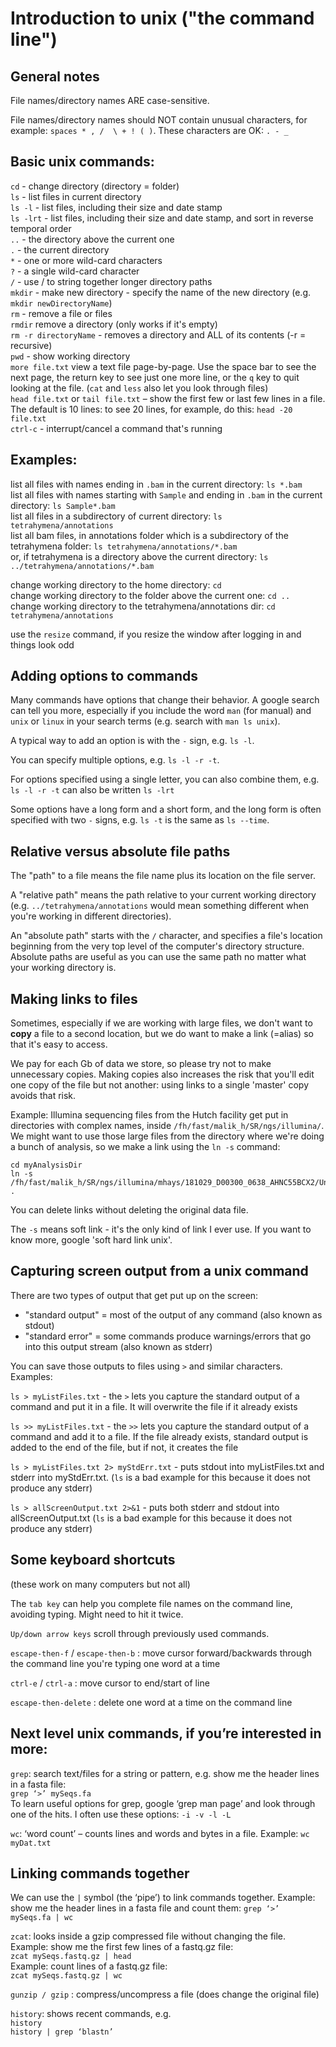 # Introduction to unix ("the command line")

## General notes

File names/directory names ARE case-sensitive.

File names/directory names should NOT contain unusual characters, for example:  `spaces * , /  \ + ! ( )`. These characters are OK: `. - _`

## Basic unix commands:

`cd` - change directory (directory = folder)  
`ls` - list files in current directory  
`ls -l` - list files, including their size and date stamp  
`ls -lrt` - list files, including their size and date stamp, and sort in reverse temporal order  
`..` - the directory above the current one  
`.` - the current directory  
`*` - one or more wild-card characters  
`?` - a single wild-card character  
`/` - use / to string together longer directory paths    
`mkdir` - make new directory - specify the name of the new directory (e.g. `mkdir newDirectoryName`)  
`rm` - remove a file or files  
`rmdir` remove a directory (only works if it's empty)  
`rm -r directoryName` - removes a directory and ALL of its contents (-r = recursive)  
`pwd` - show working directory  
`more file.txt` view a text file page-by-page. Use the space bar to see the next page, the return key to see just one more line, or the `q` key to quit looking at the file. (`cat` and `less` also let you look through files)  
`head file.txt` or `tail file.txt` – show the first few or last few lines in a file. The default is 10 lines: to see 20 lines, for example, do this: `head -20 file.txt`  
`ctrl-c` - interrupt/cancel a command that's running

## Examples: 
list all files with names ending in `.bam` in the current directory: `ls *.bam`  
list all files with names starting with `Sample` and ending in `.bam` in the current directory: `ls Sample*.bam`  
list all files in a subdirectory of current directory: `ls tetrahymena/annotations`  
list all bam files, in annotations folder which is a subdirectory of the tetrahymena folder: `ls tetrahymena/annotations/*.bam`  
or, if tetrahymena is a directory above the current directory: `ls ../tetrahymena/annotations/*.bam`  

change working directory to the home directory: `cd`  
change working directory to the folder above the current one: `cd ..`  
change working directory to the tetrahymena/annotations dir: `cd tetrahymena/annotations`  

use the `resize` command, if you resize the window after logging in and things look odd

## Adding options to commands

Many commands have options that change their behavior. A google search can tell you more, especially if you include the word `man` (for manual) and `unix` or `linux` in your search terms  (e.g. search with `man ls unix`).

A typical way to add an option is with the `-` sign, e.g. `ls -l`. 

You can specify multiple options, e.g. `ls -l -r -t`. 

For options specified using a single letter, you can also combine them, e.g. `ls -l -r -t` can also be written `ls -lrt`

Some options have a long form and a short form, and the long form is often specified with two `-` signs, e.g. `ls -t` is the same as `ls --time`.

## Relative versus absolute file paths

The "path" to a file means the file name plus its location on the file server.

A "relative path" means the path relative to your current working directory (e.g. `../tetrahymena/annotations` would mean something different when you're working in different directories).

An "absolute path" starts with the `/` character, and specifies a file's location beginning from the very top level of the computer's directory structure.  Absolute paths are useful as you can use the same path no matter what your working directory is.

## Making links to files

Sometimes, especially if we are working with large files, we don't want to **copy** a file to a second location, but we do want to make a link (=alias) so that it's easy to access. 

We pay for each Gb of data we store, so please try not to make unnecessary copies. Making copies also increases the risk that you'll edit one copy of the file but not another: using links to a single 'master' copy avoids that risk.

Example: Illumina sequencing files from the Hutch facility get put in directories with complex names, inside `/fh/fast/malik_h/SR/ngs/illumina/`. We might want to use those large files from the directory where we're doing a bunch of analysis, so we make a link using the `ln -s` command:
```
cd myAnalysisDir
ln -s /fh/fast/malik_h/SR/ngs/illumina/mhays/181029_D00300_0638_AHNC55BCX2/Unaligned/Project_mhays/* .
```
You can delete links without deleting the original data file.

The `-s` means soft link - it's the only kind of link I ever use. If you want to know more, google 'soft hard link unix'.


## Capturing screen output from a unix command

There are two types of output that get put up on the screen:   
- "standard output" = most of the output of any command (also known as stdout)  
- "standard error" = some commands produce warnings/errors that go into this output stream (also known as stderr)

You can save those outputs to files using `>` and similar characters. Examples: 

`ls > myListFiles.txt`  - the `>` lets you capture the standard output of a command and put it in a file. It will overwrite the file if it already exists

`ls >> myListFiles.txt`  - the `>>` lets you capture the standard output of a command and add it to a file. If the file already exists, standard output is added to the end of the file, but if not, it creates the file

`ls > myListFiles.txt 2> myStdErr.txt` - puts stdout into myListFiles.txt and stderr into myStdErr.txt.  (`ls` is a bad example for this because it does not produce any stderr)

`ls > allScreenOutput.txt 2>&1`  - puts both stderr and stdout into allScreenOutput.txt  (`ls` is a bad example for this because it does not produce any stderr)


## Some keyboard shortcuts

(these work on many computers but not all)

The `tab key` can help you complete file names on the command line, avoiding typing. Might need to hit it twice.

`Up/down arrow keys` scroll through previously used commands.

`escape-then-f` / `escape-then-b` : move cursor forward/backwards through the command line you're typing one word at a time

`ctrl-e` / `ctrl-a` : move cursor to end/start of line

`escape-then-delete` : delete one word at a time on the command line


## Next level unix commands, if you’re interested in more:

`grep`: search text/files for a string or pattern, e.g. show me the header lines in a fasta file:  
     `grep ‘>’ mySeqs.fa`  
To learn useful options for grep, google ‘grep man page’ and look through one of the hits.  I often use these options: `-i -v -l -L`

`wc`:  ‘word count’ – counts lines and words and bytes in a file. Example: `wc myDat.txt`

## Linking commands together 
We can use the `|` symbol (the ‘pipe’) to link commands together. Example: show me the header lines in a fasta file and count them:
     `grep ‘>’  mySeqs.fa | wc`

`zcat`:  looks inside a gzip compressed file without changing the file.  
Example: show me the first few lines of a fastq.gz file:  
    `zcat mySeqs.fastq.gz | head`  
Example: count lines of a fastq.gz file:  
    `zcat mySeqs.fastq.gz | wc`

`gunzip / gzip` : compress/uncompress a file (does change the original file)

`history`: shows recent commands, e.g.   
    `history`  
    `history | grep ‘blastn’`  



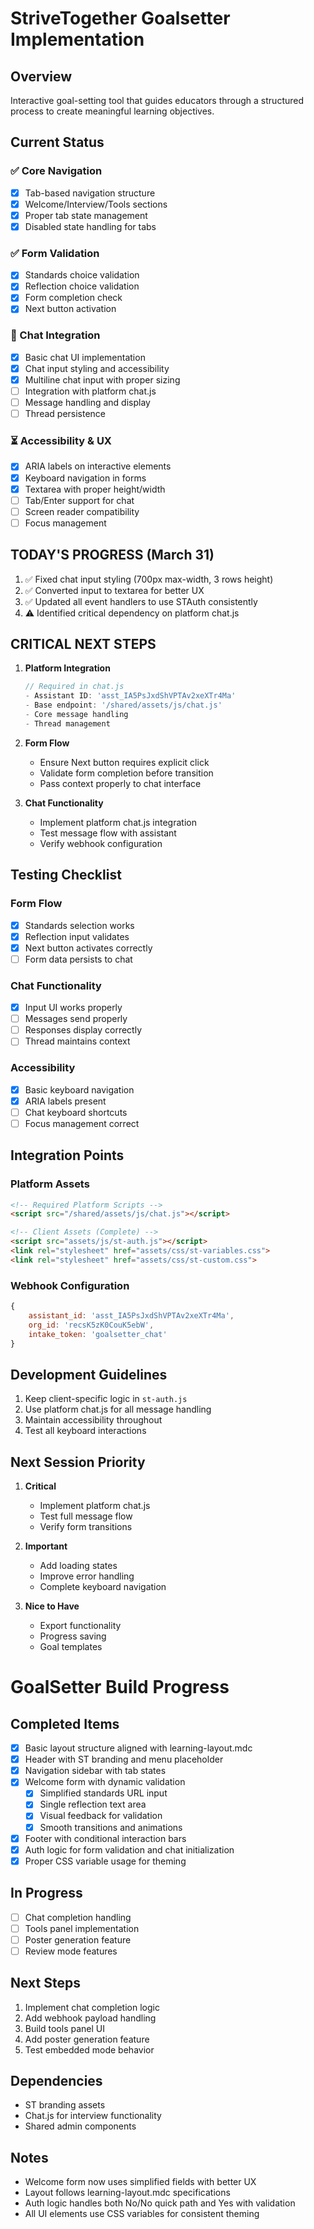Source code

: # StriveTogether Goalsetter Implementation

## Overview
Interactive goal-setting tool that guides educators through a structured process to create meaningful learning objectives.

## Current Status

### ✅ Core Navigation
- [x] Tab-based navigation structure
- [x] Welcome/Interview/Tools sections
- [x] Proper tab state management
- [x] Disabled state handling for tabs

### ✅ Form Validation
- [x] Standards choice validation
- [x] Reflection choice validation
- [x] Form completion check
- [x] Next button activation

### 🔄 Chat Integration
- [x] Basic chat UI implementation
- [x] Chat input styling and accessibility
- [x] Multiline chat input with proper sizing
- [ ] Integration with platform chat.js
- [ ] Message handling and display
- [ ] Thread persistence

### ⏳ Accessibility & UX
- [x] ARIA labels on interactive elements
- [x] Keyboard navigation in forms
- [x] Textarea with proper height/width
- [ ] Tab/Enter support for chat
- [ ] Screen reader compatibility
- [ ] Focus management

## TODAY'S PROGRESS (March 31)
1. ✅ Fixed chat input styling (700px max-width, 3 rows height)
2. ✅ Converted input to textarea for better UX
3. ✅ Updated all event handlers to use STAuth consistently
4. ⚠️ Identified critical dependency on platform chat.js

## CRITICAL NEXT STEPS
1. **Platform Integration**
   ```javascript
   // Required in chat.js
   - Assistant ID: 'asst_IA5PsJxdShVPTAv2xeXTr4Ma'
   - Base endpoint: '/shared/assets/js/chat.js'
   - Core message handling
   - Thread management
   ```

2. **Form Flow**
   - Ensure Next button requires explicit click
   - Validate form completion before transition
   - Pass context properly to chat interface

3. **Chat Functionality**
   - Implement platform chat.js integration
   - Test message flow with assistant
   - Verify webhook configuration

## Testing Checklist

### Form Flow
- [x] Standards selection works
- [x] Reflection input validates
- [x] Next button activates correctly
- [ ] Form data persists to chat

### Chat Functionality
- [x] Input UI works properly
- [ ] Messages send properly
- [ ] Responses display correctly
- [ ] Thread maintains context

### Accessibility
- [x] Basic keyboard navigation
- [x] ARIA labels present
- [ ] Chat keyboard shortcuts
- [ ] Focus management correct

## Integration Points

### Platform Assets
```html
<!-- Required Platform Scripts -->
<script src="/shared/assets/js/chat.js"></script>

<!-- Client Assets (Complete) -->
<script src="assets/js/st-auth.js"></script>
<link rel="stylesheet" href="assets/css/st-variables.css">
<link rel="stylesheet" href="assets/css/st-custom.css">
```

### Webhook Configuration
```javascript
{
    assistant_id: 'asst_IA5PsJxdShVPTAv2xeXTr4Ma',
    org_id: 'recsK5zK0CouK5ebW',
    intake_token: 'goalsetter_chat'
}
```

## Development Guidelines

1. Keep client-specific logic in `st-auth.js`
2. Use platform chat.js for all message handling
3. Maintain accessibility throughout
4. Test all keyboard interactions

## Next Session Priority

1. **Critical**
   - Implement platform chat.js
   - Test full message flow
   - Verify form transitions

2. **Important**
   - Add loading states
   - Improve error handling
   - Complete keyboard navigation

3. **Nice to Have**
   - Export functionality
   - Progress saving
   - Goal templates 

# GoalSetter Build Progress

## Completed Items
- [x] Basic layout structure aligned with learning-layout.mdc
- [x] Header with ST branding and menu placeholder
- [x] Navigation sidebar with tab states
- [x] Welcome form with dynamic validation
  - [x] Simplified standards URL input
  - [x] Single reflection text area
  - [x] Visual feedback for validation
  - [x] Smooth transitions and animations
- [x] Footer with conditional interaction bars
- [x] Auth logic for form validation and chat initialization
- [x] Proper CSS variable usage for theming

## In Progress
- [ ] Chat completion handling
- [ ] Tools panel implementation
- [ ] Poster generation feature
- [ ] Review mode features

## Next Steps
1. Implement chat completion logic
2. Add webhook payload handling
3. Build tools panel UI
4. Add poster generation feature
5. Test embedded mode behavior

## Dependencies
- ST branding assets
- Chat.js for interview functionality
- Shared admin components

## Notes
- Welcome form now uses simplified fields with better UX
- Layout follows learning-layout.mdc specifications
- Auth logic handles both No/No quick path and Yes with validation
- All UI elements use CSS variables for consistent theming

Requirement
From the data above, reproduce word for word the lines running from the line with "## Overview" to the line with "- [x] Chat input styling and accessibility", ends included.

Answer space
## Overview
Interactive goal-setting tool that guides educators through a structured process to create meaningful learning objectives.

## Current Status

### ✅ Core Navigation
- [x] Tab-based navigation structure
- [x] Welcome/Interview/Tools sections
- [x] Proper tab state management
- [x] Disabled state handling for tabs

### ✅ Form Validation
- [x] Standards choice validation
- [x] Reflection choice validation
- [x] Form completion check
- [x] Next button activation

### 🔄 Chat Integration
- [x] Basic chat UI implementation
- [x] Chat input styling and accessibility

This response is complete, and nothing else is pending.